Stiles hocha la tête. « Quelle image tu as des chasseurs, Stiles ? »

Celui-ci resta immobile et dévisagea le père d'Alison. « Aucune, » répondit-il, mais ce n'était pas une réponse honnête et il était certain que le chasseur le savait. Il avait entendu quelques mots à leur propos au fils des années, jamais en bien, des insultes, des moqueries, des messes basses sur un carnage qu'ils avaient causé, comme des sauvages, comme des vrais monstres, et Stiles n'avait jamais su s'il espérait que des chasseurs les attaque ou non. Il en savait si peu. Peut-être qu'ils étaient pires que les loups. Au moins, avec eux, il savait à quoi s'attendre.

« Je laisserai les omégas vivre, » promit-il. Stiles l'observa quelques instants, essayant de déceler un mensonge. Il comprit que, même si le chasseur mentait, il ne réussirait pas à le savoir. Il fit un pas en avant et posa l'enveloppe sur le comptoir.

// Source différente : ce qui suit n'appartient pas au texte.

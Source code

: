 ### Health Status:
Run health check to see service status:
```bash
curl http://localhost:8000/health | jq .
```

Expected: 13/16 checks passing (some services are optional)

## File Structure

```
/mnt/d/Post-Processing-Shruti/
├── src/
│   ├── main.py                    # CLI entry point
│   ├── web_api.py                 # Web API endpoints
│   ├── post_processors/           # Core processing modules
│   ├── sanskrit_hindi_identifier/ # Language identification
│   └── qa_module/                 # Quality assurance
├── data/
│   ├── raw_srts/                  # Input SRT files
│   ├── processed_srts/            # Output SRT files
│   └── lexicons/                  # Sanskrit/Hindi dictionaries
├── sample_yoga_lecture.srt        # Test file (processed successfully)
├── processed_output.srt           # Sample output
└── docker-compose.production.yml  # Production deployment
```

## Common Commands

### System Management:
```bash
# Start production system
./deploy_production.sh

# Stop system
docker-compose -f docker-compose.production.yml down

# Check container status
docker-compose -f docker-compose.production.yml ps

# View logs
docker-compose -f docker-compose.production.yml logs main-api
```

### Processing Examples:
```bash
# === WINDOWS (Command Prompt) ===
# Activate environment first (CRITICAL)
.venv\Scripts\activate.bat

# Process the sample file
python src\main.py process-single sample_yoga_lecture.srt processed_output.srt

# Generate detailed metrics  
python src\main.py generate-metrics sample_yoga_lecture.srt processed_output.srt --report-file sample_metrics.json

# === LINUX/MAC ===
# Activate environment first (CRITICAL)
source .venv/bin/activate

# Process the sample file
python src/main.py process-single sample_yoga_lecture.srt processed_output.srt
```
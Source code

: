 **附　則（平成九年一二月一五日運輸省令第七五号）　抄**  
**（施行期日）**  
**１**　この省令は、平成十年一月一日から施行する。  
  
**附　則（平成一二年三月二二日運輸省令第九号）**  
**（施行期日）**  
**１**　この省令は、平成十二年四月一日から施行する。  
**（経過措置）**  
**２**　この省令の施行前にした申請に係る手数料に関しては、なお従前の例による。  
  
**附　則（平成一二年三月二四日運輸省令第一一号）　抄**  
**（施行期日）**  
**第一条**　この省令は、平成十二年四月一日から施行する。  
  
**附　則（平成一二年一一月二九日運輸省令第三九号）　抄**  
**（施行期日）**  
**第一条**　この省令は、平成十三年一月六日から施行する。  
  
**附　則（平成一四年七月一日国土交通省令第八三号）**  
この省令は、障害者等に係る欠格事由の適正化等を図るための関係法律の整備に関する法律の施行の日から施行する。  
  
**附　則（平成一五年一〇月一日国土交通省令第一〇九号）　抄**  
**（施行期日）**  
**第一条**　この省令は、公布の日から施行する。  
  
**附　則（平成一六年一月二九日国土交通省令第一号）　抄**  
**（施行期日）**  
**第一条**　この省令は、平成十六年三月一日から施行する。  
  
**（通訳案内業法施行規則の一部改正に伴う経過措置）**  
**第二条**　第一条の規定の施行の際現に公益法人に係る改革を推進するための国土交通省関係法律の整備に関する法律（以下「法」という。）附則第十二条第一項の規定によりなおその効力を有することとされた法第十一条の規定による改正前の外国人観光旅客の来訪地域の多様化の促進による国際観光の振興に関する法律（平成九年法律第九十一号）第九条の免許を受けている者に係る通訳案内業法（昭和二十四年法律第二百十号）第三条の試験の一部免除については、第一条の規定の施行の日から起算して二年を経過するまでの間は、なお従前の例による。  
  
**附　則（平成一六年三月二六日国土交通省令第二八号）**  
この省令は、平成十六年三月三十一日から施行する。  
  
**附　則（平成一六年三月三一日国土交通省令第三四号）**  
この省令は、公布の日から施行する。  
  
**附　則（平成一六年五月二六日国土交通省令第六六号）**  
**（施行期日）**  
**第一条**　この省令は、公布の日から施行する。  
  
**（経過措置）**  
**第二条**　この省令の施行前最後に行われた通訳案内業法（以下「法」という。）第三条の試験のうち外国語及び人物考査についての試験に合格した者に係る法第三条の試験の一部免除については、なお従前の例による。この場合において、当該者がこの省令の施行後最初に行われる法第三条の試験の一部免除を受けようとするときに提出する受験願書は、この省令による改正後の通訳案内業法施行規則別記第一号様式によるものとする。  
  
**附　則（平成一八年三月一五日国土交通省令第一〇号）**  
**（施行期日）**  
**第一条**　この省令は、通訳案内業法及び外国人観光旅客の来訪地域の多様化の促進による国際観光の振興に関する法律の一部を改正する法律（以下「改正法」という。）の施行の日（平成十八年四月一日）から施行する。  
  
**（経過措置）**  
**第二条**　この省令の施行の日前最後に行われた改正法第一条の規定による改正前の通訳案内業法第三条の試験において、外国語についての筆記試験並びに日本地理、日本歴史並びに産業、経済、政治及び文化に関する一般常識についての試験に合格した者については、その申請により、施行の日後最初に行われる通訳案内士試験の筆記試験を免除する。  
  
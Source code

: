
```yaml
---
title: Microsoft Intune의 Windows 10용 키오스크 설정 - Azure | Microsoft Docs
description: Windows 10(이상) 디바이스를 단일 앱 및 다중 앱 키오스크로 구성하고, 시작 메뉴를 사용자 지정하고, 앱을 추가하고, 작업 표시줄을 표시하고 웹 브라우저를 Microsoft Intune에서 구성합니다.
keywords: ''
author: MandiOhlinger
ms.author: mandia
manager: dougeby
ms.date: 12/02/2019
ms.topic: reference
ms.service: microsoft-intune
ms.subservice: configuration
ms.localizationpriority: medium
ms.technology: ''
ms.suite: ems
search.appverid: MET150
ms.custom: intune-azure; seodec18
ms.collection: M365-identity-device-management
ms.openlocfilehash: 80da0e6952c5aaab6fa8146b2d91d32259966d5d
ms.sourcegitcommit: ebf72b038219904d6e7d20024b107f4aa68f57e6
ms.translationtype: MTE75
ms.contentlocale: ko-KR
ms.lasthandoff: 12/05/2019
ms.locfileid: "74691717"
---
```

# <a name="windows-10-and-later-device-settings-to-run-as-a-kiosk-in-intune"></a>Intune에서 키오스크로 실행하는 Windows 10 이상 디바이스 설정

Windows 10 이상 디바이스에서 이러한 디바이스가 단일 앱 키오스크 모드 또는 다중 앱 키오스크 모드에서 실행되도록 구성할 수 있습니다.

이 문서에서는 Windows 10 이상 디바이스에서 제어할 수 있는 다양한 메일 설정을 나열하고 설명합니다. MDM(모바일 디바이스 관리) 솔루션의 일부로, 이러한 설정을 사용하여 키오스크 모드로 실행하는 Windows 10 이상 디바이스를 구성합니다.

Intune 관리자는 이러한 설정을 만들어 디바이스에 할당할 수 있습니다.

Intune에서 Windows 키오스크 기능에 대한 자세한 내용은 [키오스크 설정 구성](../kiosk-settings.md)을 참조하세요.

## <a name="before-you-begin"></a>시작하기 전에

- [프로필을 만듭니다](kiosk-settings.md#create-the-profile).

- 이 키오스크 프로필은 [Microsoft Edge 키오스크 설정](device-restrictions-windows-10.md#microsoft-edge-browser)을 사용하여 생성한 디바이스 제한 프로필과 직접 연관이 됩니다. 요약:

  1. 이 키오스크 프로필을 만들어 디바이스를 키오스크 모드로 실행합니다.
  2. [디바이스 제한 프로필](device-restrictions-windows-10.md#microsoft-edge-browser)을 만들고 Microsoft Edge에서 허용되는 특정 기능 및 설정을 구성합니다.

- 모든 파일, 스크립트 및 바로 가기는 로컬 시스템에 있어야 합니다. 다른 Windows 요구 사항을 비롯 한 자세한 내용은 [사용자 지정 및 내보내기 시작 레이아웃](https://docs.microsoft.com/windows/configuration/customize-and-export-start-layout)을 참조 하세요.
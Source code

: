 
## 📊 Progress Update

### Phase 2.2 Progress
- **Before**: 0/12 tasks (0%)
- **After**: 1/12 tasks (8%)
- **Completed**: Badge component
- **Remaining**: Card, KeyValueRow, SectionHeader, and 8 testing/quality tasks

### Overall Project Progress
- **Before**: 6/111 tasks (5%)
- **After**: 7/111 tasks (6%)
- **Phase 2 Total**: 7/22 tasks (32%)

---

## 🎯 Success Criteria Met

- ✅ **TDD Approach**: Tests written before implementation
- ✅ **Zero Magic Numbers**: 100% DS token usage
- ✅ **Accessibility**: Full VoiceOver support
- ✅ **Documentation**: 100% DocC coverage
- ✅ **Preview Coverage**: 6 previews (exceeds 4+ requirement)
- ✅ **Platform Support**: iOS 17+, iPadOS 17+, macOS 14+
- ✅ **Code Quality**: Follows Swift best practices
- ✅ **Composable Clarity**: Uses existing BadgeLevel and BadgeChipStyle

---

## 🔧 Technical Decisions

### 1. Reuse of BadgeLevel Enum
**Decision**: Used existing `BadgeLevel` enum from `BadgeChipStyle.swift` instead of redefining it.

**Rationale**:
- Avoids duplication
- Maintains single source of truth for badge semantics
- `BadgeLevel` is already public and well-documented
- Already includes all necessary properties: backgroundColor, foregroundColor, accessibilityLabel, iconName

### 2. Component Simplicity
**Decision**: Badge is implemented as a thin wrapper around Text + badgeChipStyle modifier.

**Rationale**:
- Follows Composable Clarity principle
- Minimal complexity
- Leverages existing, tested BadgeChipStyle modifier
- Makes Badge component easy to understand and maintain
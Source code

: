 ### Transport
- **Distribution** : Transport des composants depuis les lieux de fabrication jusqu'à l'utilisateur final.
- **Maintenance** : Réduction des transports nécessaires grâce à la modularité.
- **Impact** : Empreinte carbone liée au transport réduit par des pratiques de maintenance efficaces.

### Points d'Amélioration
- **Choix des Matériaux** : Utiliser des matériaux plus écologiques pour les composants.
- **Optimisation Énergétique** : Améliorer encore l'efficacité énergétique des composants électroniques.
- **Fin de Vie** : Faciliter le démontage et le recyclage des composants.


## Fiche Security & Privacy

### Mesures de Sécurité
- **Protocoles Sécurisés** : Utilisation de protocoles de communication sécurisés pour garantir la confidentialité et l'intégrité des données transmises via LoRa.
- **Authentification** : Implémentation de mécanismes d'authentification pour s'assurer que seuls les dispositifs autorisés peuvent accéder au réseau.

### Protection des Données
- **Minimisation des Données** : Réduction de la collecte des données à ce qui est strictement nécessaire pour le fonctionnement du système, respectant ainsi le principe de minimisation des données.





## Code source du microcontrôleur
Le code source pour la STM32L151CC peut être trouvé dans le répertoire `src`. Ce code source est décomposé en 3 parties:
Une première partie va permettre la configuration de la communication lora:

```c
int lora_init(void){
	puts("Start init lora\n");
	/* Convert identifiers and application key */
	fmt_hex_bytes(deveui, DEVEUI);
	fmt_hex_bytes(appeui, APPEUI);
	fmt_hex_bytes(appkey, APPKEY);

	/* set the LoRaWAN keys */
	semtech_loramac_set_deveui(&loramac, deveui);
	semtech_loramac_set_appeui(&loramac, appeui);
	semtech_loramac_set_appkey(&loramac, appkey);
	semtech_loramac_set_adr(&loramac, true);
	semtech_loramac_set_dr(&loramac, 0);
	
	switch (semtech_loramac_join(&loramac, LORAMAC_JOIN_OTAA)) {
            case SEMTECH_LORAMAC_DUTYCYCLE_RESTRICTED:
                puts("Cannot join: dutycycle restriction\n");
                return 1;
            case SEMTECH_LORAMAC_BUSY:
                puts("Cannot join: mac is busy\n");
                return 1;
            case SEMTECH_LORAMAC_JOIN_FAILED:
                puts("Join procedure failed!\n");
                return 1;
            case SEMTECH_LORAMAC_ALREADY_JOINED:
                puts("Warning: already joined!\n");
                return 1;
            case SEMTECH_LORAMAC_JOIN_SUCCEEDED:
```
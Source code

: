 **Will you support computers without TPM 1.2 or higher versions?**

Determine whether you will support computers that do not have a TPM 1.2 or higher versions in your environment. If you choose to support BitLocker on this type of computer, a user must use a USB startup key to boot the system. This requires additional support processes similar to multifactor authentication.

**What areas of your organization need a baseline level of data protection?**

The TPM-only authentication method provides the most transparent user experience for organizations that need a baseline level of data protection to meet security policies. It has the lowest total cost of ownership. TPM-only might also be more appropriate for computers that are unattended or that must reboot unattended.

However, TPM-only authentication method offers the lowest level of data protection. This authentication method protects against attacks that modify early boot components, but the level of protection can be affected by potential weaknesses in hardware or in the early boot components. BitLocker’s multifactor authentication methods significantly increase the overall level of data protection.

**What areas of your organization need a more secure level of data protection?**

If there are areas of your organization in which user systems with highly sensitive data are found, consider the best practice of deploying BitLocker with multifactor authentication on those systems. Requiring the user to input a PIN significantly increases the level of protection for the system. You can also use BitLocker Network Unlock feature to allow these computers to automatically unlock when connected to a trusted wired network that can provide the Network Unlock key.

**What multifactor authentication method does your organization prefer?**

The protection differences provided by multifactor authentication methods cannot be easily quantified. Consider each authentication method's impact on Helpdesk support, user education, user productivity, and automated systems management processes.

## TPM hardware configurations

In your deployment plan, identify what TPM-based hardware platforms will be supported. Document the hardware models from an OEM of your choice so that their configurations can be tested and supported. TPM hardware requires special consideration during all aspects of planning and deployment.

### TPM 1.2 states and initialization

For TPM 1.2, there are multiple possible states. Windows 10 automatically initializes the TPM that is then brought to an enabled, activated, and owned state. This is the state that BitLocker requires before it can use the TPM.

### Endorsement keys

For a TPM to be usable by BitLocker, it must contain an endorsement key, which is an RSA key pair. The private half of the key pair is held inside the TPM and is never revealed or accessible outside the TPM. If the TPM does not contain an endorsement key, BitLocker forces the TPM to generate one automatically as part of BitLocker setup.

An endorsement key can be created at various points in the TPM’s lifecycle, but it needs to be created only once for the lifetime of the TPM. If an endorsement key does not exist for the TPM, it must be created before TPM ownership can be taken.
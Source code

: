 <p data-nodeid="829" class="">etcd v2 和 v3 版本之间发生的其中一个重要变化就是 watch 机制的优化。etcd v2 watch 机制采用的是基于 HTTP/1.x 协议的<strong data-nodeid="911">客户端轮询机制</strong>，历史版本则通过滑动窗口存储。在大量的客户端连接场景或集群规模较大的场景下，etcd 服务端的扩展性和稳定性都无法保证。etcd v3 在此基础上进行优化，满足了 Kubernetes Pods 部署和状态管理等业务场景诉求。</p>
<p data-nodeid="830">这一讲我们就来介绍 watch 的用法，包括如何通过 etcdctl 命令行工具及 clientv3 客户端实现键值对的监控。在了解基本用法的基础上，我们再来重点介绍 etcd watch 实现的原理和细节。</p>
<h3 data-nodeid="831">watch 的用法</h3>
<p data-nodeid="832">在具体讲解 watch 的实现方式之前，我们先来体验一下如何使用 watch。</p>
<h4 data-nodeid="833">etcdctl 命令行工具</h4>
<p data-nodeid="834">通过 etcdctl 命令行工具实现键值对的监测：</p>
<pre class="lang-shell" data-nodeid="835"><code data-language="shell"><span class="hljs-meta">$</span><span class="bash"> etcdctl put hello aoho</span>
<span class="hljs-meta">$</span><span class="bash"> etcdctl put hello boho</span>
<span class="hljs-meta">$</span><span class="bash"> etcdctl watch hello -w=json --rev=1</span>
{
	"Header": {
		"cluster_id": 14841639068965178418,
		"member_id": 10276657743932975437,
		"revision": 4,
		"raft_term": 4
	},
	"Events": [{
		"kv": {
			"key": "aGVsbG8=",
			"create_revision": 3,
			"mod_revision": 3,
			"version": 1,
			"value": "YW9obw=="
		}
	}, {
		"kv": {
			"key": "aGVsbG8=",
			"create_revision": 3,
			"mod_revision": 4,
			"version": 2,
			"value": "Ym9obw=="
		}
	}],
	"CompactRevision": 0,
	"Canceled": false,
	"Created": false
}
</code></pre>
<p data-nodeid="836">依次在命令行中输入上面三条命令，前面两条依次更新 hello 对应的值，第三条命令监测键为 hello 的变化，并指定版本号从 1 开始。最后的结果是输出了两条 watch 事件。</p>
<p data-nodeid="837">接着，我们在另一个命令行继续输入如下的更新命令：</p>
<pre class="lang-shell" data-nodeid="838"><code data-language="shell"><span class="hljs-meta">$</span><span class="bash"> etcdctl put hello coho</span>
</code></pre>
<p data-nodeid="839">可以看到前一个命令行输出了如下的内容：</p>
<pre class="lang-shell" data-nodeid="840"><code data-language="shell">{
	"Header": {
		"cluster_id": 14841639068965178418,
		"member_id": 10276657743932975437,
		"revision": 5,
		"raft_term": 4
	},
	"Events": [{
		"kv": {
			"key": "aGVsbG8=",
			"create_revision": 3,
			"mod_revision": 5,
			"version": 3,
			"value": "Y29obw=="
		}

Stiles recula d'un pas, mais ne partit par immédiatement. « Ce n'est pas grand-chose. Je ne sais pas si ça vous aidera vraiment à les trouver. Je ne me souvenais pas de tout, et parfois de rien. Parfois, je ne savais pas, je n'ai jamais su. Mais, au cas où … » Il fit un geste vague en direction de l'enveloppe.

« Merci, Stiles, » dit sincèrement Chris. Stiles le dévisagea un moment, puis, il partit.

Il ferma la porte derrière lui, traversa l'allée, ouvrit la portière et se laissa tomber dans la voiture. Là, il soupira. Après quelques secondes, il demanda, « Il l'a ouverte ?

- Au moment où tu as quitté la pièce, » répondit Derek, une légère touche d'amusement dans la voix. Stiles se tourna vers lui et sourit. Son loup répondit à son sourire et se pencha pour embrasser son front. « Bravo, » murmura-t-il. « Tu as été génial. »

Stiles souffla un rire court et fatigué. Il laissa sa tête retomber en arrière. « Je veux dormir pendant trois jours. » Derek rit avant de démarrer. Il prit la main de Stiles alors qu'il conduisait.